Every line below between the line holding "[**invoices**](Subscription.md#invoices) | **POST**" and the line holding "[**orderSummary**](Subscription.md#ordersummary) | **POST**", inclusive, should be repeated exactly, and all other lines omitted.

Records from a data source
%%

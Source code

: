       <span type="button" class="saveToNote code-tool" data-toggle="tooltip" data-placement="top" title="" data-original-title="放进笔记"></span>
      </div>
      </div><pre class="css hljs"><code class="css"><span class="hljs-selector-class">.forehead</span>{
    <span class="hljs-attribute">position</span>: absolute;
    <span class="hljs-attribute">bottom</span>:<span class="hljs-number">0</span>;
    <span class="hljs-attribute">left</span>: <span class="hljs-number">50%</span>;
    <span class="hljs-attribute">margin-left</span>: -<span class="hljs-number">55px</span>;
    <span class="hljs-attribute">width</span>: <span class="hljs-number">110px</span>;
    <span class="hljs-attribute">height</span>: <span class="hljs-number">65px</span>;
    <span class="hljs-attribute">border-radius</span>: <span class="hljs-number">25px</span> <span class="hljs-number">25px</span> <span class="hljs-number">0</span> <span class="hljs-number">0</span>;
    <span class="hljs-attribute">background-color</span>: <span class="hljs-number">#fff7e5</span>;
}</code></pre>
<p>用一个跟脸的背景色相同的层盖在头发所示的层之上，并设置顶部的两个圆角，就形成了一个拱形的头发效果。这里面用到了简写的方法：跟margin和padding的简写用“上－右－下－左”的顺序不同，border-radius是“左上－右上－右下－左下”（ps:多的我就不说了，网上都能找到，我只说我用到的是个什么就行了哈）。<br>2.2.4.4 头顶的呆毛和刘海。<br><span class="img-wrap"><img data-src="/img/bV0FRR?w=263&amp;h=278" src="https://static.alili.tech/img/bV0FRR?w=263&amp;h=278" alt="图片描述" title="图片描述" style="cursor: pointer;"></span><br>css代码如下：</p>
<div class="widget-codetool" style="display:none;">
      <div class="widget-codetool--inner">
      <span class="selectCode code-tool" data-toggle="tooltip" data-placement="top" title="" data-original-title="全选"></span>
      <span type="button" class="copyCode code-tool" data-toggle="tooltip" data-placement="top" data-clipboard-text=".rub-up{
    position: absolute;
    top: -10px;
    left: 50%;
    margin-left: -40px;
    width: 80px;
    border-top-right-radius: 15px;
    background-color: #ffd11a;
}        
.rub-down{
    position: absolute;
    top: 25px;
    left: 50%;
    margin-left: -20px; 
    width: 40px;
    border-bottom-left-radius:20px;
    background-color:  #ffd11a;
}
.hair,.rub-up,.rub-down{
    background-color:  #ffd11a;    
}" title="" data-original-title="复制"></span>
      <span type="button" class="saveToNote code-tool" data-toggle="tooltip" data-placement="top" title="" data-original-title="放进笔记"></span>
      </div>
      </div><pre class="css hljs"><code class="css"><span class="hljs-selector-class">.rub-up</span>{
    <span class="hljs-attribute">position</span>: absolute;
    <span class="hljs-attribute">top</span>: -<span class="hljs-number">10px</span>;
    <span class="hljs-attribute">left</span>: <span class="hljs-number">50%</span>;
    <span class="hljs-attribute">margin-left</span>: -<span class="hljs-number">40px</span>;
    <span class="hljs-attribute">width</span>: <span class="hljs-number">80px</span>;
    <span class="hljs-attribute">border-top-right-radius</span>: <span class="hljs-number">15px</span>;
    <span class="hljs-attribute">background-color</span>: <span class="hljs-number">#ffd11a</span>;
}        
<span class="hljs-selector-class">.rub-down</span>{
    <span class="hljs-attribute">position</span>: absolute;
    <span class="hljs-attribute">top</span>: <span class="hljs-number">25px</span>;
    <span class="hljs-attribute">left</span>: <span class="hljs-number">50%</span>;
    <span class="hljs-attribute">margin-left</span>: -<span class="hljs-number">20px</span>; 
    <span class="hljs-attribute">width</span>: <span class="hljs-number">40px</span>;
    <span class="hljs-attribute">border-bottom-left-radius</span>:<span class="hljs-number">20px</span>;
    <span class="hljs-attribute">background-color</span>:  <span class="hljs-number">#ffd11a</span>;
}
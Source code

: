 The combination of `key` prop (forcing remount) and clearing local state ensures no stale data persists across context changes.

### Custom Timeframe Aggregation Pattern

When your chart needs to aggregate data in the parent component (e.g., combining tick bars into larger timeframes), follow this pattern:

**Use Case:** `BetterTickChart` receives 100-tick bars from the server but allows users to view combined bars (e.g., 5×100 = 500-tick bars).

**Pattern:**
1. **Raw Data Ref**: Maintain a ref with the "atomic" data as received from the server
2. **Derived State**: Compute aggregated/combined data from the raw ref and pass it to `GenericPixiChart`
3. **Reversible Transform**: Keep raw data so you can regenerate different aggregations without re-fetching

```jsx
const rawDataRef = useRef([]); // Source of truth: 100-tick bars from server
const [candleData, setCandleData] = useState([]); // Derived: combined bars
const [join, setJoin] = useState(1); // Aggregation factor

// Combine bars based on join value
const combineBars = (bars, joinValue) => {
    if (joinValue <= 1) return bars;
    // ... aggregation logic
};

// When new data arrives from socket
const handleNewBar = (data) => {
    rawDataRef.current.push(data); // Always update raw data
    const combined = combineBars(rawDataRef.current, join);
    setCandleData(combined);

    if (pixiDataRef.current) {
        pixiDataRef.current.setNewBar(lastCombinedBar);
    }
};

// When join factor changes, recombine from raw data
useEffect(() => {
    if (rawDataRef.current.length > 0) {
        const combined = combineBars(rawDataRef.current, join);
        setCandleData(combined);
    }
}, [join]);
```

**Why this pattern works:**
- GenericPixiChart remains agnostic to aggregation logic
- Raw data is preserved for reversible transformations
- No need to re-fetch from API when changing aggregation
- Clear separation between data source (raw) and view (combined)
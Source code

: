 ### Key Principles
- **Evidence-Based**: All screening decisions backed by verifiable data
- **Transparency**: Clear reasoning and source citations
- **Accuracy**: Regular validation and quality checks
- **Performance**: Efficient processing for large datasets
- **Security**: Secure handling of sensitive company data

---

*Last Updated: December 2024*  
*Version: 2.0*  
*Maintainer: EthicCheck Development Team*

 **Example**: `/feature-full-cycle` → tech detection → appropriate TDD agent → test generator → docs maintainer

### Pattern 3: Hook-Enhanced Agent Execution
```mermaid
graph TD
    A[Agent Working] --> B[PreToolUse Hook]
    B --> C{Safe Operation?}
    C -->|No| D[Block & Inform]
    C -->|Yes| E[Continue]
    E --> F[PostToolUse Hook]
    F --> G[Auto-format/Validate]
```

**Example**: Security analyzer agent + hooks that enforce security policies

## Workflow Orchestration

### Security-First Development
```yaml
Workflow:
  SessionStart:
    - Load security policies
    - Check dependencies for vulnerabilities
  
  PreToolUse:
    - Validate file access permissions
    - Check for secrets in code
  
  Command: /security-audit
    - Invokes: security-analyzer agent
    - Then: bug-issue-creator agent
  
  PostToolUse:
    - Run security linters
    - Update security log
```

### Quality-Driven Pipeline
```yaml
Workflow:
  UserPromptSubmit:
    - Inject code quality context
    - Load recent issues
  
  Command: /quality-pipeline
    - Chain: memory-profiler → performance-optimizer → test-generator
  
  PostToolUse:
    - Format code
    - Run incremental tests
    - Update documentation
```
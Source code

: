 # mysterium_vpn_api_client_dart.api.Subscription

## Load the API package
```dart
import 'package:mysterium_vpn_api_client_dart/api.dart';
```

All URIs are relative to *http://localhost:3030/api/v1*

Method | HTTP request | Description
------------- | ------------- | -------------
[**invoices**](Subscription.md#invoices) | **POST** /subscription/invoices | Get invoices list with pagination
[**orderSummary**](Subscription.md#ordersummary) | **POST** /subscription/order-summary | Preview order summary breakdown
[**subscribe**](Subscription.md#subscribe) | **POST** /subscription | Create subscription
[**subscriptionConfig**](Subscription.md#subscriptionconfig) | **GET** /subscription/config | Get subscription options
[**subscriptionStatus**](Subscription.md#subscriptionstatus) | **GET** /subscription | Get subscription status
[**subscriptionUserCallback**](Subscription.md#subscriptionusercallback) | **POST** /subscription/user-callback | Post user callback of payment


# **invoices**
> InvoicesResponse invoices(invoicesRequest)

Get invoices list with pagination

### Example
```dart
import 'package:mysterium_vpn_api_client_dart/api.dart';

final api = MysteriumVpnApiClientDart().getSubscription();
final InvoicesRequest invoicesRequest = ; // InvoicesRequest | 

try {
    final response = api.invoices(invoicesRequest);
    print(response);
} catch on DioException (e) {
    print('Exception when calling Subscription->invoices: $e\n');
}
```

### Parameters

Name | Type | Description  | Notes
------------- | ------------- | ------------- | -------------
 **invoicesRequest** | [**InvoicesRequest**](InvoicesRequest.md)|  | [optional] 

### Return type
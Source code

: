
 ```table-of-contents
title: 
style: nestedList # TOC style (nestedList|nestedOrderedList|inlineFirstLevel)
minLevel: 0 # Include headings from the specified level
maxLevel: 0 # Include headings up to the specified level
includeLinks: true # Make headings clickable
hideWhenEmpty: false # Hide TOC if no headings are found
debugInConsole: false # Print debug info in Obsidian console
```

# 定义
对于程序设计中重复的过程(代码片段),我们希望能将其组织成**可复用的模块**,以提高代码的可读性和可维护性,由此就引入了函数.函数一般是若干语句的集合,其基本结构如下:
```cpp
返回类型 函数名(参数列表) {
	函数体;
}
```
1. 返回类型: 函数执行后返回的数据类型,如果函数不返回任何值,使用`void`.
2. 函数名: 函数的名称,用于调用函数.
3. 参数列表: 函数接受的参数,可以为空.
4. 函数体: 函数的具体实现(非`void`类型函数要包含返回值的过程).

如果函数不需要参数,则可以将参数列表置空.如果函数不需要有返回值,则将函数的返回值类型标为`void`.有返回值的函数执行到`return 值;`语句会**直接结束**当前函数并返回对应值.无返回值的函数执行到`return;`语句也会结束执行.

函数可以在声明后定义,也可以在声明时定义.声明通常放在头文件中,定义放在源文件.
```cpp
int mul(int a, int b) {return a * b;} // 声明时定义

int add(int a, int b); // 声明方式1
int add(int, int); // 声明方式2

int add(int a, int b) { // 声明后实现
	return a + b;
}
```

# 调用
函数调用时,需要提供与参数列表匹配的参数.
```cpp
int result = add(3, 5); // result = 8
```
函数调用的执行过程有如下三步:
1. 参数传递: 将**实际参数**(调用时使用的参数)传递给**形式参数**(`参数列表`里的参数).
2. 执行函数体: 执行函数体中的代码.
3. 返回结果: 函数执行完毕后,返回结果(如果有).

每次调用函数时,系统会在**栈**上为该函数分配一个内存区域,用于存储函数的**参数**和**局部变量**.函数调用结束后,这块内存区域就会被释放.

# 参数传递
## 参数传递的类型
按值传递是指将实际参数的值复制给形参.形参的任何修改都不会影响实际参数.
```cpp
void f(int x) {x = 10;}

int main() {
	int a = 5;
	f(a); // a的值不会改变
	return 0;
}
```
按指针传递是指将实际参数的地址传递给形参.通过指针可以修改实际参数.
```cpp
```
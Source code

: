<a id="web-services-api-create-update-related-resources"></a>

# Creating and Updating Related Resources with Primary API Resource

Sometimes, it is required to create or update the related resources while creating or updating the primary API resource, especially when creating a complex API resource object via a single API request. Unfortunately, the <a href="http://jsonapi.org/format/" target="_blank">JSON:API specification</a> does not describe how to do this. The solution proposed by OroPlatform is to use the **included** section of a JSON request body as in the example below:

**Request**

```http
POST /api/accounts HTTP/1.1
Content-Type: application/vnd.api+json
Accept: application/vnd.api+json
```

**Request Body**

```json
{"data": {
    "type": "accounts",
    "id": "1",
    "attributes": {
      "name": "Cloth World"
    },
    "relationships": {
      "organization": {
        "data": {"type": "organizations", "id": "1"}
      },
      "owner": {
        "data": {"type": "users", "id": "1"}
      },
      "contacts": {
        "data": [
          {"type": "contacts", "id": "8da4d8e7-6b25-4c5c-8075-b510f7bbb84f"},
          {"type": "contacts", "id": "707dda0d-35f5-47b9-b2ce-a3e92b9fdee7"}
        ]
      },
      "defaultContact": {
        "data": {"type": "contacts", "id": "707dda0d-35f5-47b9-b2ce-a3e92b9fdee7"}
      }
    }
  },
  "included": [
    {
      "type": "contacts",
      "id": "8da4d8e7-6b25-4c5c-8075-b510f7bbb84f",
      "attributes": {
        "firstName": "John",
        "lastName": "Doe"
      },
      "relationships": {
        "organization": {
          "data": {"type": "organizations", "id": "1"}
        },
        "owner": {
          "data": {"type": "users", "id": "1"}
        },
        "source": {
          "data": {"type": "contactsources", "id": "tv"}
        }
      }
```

%%

__ANSWER FOR THIS EXERCISE__.
[**invoices**](Subscription.md#invoices) | **POST** /subscription/invoices | Get invoices list with pagination
[**orderSummary**](Subscription.md#ordersummary) | **POST** /subscription/order-summary | Preview order summary breakdown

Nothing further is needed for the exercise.